> WHAT TO WORK ON
Lines below that include "label" are the answer; copy each one.

Plain-text document sources:
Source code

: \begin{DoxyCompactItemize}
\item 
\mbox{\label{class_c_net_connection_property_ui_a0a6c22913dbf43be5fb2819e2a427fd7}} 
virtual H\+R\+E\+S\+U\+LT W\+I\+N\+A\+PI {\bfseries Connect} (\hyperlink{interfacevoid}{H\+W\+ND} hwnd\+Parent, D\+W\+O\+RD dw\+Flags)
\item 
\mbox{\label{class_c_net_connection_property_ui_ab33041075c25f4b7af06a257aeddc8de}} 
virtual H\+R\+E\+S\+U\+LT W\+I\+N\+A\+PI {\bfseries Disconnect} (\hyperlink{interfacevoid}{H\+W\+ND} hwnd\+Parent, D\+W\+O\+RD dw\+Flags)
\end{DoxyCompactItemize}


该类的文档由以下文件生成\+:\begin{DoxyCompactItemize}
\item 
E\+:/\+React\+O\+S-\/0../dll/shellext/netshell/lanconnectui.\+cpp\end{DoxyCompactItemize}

* * *

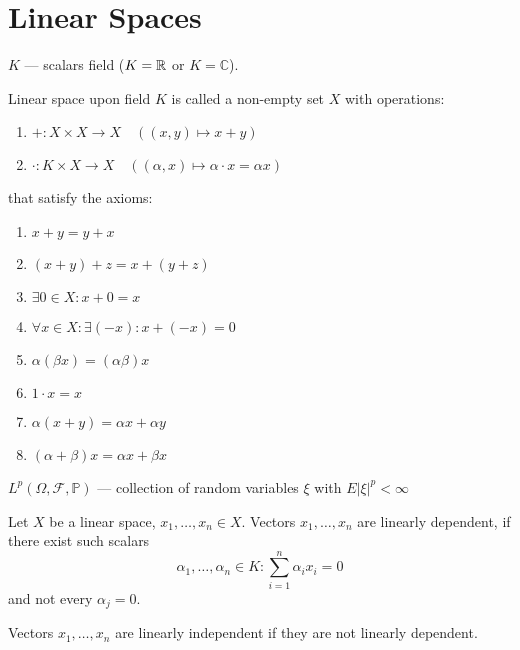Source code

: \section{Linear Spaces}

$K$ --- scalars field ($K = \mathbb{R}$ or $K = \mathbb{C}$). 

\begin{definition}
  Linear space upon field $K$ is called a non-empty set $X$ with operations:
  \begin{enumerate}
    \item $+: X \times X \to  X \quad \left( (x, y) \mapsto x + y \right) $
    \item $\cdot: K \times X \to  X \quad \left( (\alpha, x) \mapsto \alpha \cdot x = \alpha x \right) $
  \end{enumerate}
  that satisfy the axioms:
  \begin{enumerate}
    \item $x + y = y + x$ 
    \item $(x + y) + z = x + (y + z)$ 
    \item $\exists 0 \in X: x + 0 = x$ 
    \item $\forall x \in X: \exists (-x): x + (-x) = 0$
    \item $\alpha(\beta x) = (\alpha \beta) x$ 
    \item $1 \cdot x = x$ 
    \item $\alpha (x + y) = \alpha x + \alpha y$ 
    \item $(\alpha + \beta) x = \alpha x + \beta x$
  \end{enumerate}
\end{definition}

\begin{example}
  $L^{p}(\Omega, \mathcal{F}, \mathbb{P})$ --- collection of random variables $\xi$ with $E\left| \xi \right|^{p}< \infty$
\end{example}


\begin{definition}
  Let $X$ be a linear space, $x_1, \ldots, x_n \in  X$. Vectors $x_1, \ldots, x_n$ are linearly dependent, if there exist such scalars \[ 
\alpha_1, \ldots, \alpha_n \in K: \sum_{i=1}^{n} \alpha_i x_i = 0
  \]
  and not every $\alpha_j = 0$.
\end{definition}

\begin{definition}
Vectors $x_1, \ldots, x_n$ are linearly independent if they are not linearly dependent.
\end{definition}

---

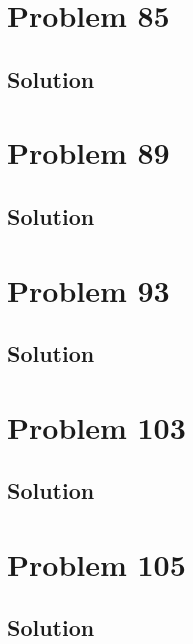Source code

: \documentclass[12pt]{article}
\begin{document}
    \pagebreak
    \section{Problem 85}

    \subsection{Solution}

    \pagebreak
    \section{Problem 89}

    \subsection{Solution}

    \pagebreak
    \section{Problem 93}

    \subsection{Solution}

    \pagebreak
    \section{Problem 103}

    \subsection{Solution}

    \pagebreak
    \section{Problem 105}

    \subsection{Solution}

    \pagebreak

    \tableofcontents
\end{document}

> SOLUTION TO THE PROBLEM
\mbox{\label{class_c_net_connection_property_ui_a0a6c22913dbf43be5fb2819e2a427fd7}} 
\mbox{\label{class_c_net_connection_property_ui_ab33041075c25f4b7af06a257aeddc8de}} 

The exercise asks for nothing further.